[Collection entries]
● ● ● ● ● ● ●

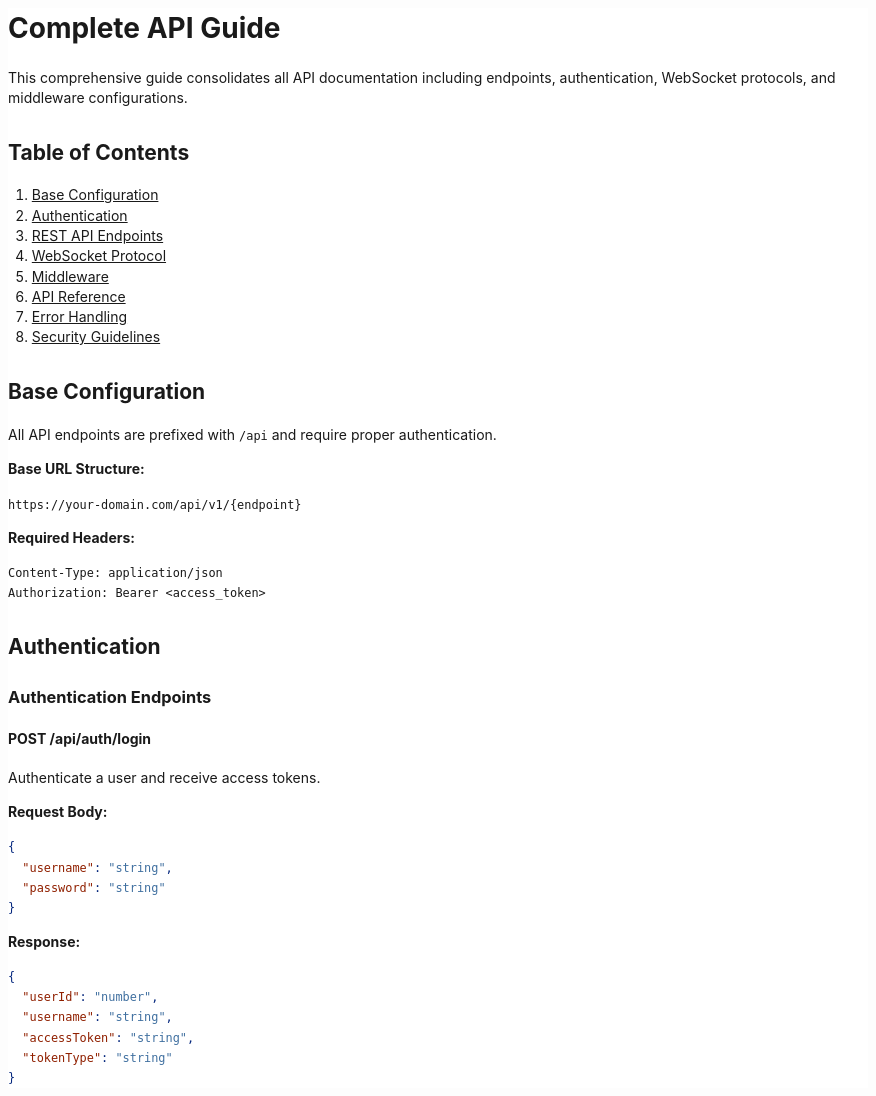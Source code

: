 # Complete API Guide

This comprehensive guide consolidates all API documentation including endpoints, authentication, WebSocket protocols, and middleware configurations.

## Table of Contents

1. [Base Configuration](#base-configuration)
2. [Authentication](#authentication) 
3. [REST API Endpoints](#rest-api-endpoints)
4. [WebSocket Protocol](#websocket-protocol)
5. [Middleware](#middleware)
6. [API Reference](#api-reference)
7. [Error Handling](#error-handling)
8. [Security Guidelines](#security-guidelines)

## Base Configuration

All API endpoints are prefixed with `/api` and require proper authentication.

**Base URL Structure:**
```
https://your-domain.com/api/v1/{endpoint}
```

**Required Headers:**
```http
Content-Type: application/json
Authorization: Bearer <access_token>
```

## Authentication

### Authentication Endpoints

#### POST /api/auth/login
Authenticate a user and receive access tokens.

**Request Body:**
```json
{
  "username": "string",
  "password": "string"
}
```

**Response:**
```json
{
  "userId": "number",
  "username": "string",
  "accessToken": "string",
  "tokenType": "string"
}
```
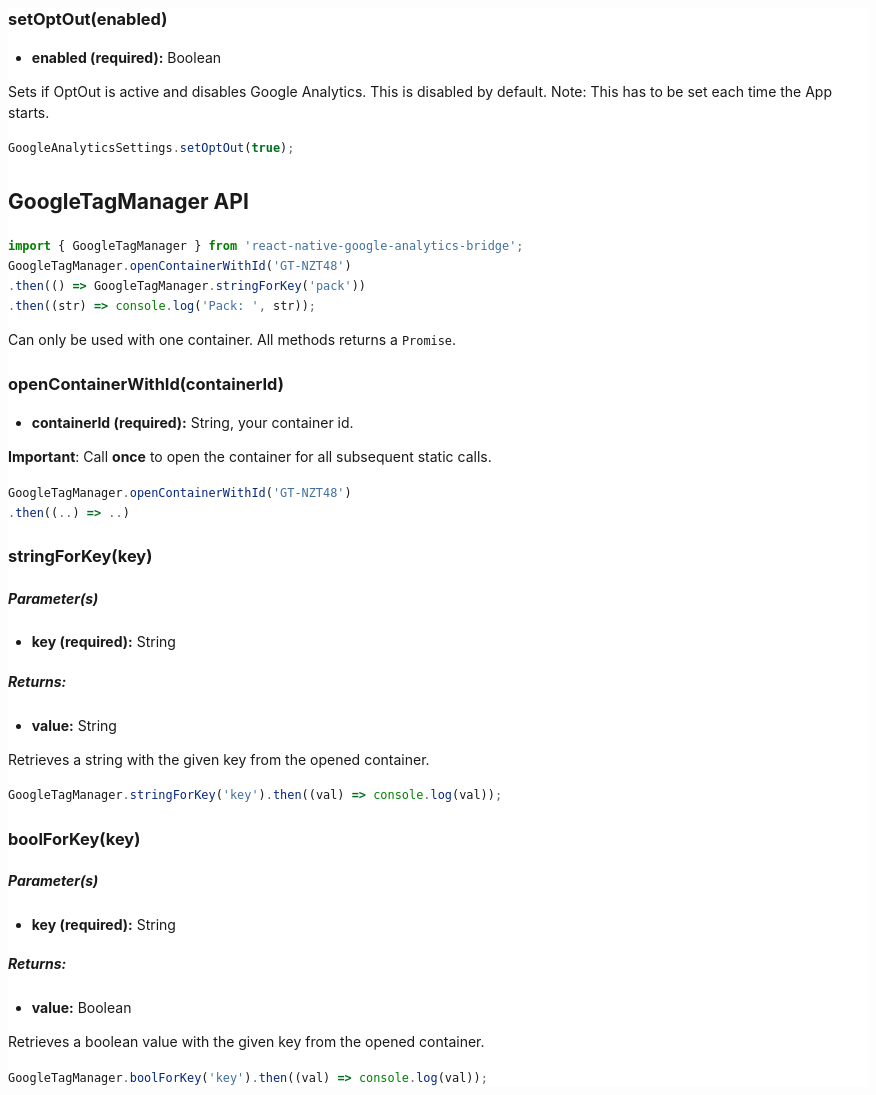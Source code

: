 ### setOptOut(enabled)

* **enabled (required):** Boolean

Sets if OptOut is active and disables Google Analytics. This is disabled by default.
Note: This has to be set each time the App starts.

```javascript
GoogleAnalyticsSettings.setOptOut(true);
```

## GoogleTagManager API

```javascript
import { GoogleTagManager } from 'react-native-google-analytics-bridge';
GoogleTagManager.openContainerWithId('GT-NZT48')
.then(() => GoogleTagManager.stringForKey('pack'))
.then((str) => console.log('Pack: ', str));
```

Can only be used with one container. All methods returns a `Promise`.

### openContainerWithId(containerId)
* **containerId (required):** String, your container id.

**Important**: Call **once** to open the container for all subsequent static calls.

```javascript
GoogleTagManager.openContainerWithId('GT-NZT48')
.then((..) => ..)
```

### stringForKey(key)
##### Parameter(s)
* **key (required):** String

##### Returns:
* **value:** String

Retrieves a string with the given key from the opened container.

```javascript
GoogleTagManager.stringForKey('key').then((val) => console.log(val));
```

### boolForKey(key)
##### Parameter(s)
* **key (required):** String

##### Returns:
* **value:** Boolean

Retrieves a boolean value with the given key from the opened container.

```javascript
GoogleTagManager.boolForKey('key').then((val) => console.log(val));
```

● ● ● ● ● ● ●

#### Try it:
Find and copy every line in the entries above where the string "Base" occurs.

#### Output of the task:
1. [Base Configuration](#base-configuration)
## Base Configuration
**Base URL Structure:**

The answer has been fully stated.